Fry also wrote the initial script for episode 11 of series 2 of the revived Doctor Who.[1] Believing the script to be too complex however, Russell T Davies decided it would be better suited for season three, giving the crew more time for preparation. The script was replaced with Fear Her, and was never made as Fry could not find the time to make the necessary alterations to the script. [2] This episode was, according to Fry in an interview with Bob Tyrer[3], about the "Sub-Arthurian legend of [Sir] Gawain and the Green Knight", or "Gavin" as Fry playfully refers to him as, conjecturing that Gavin would be the modern form of the name Gawain. In the original legend, "It describes how Sir Gawain, a knight of King Arthur's Round Table, accepts a challenge from a mysterious "Green Knight" who challenges any knight to strike him with his axe if he will take a return blow in a year and a day. Gawain accepts and beheads him with his blow, at which the Green Knight stands up, picks up his head and reminds Gawain of the appointed time. In his struggles to keep his bargain Gawain demonstrates chivalry and loyalty until his honour is called into question by a test involving Lady Bertilak, the lady of the Green Knight's castle.".[4] Fry had weaved a Doctor Who story into this in his original script.
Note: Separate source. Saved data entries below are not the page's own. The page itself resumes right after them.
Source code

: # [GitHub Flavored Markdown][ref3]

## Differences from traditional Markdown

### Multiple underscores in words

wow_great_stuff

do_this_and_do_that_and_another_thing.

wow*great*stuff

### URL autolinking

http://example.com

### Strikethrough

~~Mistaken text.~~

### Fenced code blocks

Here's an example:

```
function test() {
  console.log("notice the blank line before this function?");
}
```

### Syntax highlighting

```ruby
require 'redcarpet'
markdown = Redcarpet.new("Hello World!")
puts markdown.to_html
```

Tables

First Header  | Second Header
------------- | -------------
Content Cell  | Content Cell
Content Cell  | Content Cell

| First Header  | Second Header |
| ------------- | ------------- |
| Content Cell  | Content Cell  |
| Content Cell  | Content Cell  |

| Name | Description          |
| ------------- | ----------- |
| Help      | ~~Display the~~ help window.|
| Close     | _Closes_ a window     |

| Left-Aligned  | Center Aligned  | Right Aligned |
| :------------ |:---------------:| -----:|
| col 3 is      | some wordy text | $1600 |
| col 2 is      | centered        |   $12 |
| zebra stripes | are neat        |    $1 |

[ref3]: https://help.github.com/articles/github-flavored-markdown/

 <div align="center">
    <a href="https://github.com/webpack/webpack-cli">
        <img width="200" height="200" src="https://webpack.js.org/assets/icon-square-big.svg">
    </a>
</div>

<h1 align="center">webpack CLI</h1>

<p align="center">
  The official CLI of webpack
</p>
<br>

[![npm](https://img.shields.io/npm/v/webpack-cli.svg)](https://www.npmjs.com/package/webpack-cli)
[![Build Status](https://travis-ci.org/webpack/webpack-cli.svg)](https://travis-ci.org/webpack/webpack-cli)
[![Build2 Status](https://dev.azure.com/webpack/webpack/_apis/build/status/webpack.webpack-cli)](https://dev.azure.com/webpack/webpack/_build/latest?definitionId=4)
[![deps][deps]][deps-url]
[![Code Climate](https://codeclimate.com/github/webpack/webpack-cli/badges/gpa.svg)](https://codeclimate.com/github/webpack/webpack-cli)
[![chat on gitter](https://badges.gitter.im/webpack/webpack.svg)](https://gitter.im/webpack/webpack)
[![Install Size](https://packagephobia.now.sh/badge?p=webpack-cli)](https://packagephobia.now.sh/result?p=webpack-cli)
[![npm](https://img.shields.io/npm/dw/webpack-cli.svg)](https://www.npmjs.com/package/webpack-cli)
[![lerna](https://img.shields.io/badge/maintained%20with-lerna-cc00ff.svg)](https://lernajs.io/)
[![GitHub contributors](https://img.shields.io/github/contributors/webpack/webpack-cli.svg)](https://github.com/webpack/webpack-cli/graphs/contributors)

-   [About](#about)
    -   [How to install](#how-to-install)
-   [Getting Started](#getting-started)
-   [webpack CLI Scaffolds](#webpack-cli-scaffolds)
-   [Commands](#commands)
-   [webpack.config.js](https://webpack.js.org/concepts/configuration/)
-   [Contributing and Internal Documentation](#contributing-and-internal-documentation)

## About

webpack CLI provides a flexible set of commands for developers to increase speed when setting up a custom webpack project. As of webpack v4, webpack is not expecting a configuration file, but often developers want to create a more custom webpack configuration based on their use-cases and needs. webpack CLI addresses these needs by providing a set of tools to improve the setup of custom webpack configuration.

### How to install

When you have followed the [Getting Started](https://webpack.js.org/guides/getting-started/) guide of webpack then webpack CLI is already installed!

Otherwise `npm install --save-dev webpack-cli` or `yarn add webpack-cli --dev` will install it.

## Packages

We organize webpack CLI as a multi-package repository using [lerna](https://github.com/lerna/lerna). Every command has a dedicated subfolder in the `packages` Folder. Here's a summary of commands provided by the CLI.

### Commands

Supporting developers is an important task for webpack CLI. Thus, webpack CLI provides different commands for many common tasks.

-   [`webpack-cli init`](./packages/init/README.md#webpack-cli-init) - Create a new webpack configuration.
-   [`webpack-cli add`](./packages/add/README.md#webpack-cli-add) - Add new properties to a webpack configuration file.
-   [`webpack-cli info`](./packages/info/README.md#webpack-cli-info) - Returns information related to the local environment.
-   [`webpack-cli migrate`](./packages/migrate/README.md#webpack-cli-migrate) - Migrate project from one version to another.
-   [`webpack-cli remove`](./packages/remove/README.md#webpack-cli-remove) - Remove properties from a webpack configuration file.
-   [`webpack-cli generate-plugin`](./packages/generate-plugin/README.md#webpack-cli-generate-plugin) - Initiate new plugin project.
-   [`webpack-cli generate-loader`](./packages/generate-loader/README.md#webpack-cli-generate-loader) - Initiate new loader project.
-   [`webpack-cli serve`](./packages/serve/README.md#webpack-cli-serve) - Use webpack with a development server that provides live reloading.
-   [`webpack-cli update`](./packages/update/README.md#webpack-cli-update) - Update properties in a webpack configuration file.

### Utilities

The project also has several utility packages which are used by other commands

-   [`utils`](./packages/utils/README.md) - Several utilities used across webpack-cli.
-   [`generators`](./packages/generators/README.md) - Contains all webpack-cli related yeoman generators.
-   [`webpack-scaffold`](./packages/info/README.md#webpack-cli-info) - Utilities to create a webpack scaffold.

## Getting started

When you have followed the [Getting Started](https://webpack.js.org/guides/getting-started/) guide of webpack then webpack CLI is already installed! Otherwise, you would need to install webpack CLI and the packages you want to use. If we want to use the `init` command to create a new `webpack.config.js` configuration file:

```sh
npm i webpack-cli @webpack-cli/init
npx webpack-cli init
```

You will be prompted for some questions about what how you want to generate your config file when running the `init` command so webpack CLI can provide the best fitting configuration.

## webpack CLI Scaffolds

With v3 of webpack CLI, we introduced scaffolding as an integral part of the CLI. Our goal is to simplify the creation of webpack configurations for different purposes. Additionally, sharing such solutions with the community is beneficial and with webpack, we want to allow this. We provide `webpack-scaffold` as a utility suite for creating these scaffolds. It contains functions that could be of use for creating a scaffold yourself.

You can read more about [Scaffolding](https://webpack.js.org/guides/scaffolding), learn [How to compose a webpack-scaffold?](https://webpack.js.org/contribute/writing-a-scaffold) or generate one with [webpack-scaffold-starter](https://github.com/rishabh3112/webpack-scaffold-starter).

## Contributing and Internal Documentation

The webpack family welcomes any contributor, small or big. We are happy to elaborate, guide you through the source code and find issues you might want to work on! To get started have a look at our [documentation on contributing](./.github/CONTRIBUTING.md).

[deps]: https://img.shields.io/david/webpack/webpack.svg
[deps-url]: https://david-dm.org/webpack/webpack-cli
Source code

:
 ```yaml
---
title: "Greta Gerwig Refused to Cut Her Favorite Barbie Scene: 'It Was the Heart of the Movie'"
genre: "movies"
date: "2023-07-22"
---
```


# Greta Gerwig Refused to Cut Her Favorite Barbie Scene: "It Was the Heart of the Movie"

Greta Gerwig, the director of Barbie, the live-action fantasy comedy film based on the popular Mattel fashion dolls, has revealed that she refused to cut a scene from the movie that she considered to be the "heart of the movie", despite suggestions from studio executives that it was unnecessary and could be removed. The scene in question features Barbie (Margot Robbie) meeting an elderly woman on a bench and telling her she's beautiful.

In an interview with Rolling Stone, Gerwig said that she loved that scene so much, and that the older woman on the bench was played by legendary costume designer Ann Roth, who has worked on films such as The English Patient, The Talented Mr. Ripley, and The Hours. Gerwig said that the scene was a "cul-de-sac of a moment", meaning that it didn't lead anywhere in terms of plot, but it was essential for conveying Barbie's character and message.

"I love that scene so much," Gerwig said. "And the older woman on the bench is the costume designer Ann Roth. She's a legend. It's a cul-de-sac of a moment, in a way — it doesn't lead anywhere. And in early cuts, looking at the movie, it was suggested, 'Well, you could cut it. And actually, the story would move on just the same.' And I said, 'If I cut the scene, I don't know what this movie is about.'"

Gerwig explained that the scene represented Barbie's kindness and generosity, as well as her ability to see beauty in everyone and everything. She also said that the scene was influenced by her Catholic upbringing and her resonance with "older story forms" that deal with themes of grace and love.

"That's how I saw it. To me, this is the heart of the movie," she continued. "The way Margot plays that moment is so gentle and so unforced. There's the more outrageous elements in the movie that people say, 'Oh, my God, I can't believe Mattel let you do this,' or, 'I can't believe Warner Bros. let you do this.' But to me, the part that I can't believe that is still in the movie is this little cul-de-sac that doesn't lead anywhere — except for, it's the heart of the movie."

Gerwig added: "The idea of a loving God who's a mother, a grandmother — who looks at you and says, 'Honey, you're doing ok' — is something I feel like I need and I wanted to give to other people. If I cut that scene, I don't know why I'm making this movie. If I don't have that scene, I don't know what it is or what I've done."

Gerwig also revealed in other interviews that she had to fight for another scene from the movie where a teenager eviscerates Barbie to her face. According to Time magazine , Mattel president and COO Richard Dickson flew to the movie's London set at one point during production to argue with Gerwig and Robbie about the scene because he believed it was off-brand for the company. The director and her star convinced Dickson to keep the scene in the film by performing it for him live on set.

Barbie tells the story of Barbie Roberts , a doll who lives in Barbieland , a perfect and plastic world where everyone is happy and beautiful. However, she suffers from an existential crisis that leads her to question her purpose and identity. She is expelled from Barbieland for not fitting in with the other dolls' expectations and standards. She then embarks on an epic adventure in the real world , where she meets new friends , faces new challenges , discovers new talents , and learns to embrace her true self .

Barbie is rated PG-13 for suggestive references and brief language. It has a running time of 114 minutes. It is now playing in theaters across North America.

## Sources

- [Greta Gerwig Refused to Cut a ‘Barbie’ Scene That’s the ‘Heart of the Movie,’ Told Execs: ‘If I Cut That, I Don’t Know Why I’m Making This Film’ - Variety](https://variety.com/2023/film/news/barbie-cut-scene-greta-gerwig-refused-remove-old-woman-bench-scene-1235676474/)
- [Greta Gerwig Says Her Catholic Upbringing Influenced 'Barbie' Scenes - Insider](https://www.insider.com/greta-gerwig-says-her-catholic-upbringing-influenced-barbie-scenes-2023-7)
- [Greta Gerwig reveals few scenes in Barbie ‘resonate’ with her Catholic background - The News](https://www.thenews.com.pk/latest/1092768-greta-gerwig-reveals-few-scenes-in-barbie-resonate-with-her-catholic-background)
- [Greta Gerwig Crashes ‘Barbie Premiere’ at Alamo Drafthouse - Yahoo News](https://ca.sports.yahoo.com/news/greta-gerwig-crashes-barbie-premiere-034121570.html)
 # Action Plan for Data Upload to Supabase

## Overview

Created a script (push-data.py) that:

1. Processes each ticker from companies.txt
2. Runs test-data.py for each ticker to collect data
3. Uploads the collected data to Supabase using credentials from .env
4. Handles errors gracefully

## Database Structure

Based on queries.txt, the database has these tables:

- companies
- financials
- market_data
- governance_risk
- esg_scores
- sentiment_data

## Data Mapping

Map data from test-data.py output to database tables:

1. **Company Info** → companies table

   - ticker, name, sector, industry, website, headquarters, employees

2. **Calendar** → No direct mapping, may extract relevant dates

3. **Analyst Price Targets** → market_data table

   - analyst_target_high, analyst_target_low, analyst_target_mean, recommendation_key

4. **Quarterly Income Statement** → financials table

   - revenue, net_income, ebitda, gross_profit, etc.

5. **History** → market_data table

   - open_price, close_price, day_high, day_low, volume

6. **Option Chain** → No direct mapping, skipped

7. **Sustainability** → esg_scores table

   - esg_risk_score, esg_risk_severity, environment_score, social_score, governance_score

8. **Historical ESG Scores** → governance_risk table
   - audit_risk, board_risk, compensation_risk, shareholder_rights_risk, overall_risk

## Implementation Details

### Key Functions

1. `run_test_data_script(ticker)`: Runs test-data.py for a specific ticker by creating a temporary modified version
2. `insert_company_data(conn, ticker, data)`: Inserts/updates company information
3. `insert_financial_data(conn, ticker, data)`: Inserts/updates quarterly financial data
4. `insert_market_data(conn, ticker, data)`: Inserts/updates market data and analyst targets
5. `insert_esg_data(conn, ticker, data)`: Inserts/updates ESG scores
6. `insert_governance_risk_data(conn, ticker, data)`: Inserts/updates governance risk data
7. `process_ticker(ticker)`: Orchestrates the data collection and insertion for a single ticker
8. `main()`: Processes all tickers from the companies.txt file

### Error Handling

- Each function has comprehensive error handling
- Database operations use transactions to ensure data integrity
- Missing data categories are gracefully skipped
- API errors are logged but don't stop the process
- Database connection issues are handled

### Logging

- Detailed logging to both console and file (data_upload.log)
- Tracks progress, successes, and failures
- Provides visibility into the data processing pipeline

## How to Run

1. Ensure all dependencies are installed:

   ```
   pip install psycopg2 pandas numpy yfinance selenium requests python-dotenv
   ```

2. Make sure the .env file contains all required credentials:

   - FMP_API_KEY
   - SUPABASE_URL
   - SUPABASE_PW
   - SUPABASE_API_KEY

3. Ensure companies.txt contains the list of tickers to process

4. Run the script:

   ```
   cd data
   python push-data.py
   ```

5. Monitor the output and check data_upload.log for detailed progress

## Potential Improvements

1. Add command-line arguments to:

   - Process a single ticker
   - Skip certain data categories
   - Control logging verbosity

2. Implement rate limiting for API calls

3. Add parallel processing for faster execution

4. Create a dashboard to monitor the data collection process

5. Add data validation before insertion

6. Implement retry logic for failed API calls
Outside of the Doctor Who universe, Fry is a well-known British film and TV personality whose early credits include Fry and Laurie, Blackadder (written by Richard Curtis and starring Rowan Atkinson), and Jeeves and Wooster. More recently he provided the voice of the eponymous Guide in the 2005 film version of Douglas Adams' The Hitchhiker's Guide to the Galaxy, is currently the host of panel show QI, and appears in the forthcoming The Hobbit: The Desolation of Smaug. He was also the narrator of the UK Harry Potter audiobooks, as well as several videogames based on the series.
In June 2010, Fry stirred controversy in Who fandom in a speech in which he described programmes such as Doctor Who as "wonderfully written" but "not for adults". Steven Moffat responded by saying the show was "was designed specifically to be a family programme, that's what it's for." [5]
In the DWU
Stephen Fry is mentioned in PROSE: The Tomorrow Windows as one of the many celebrities attending the opening of the Tomorrow Windows at Tate Modern.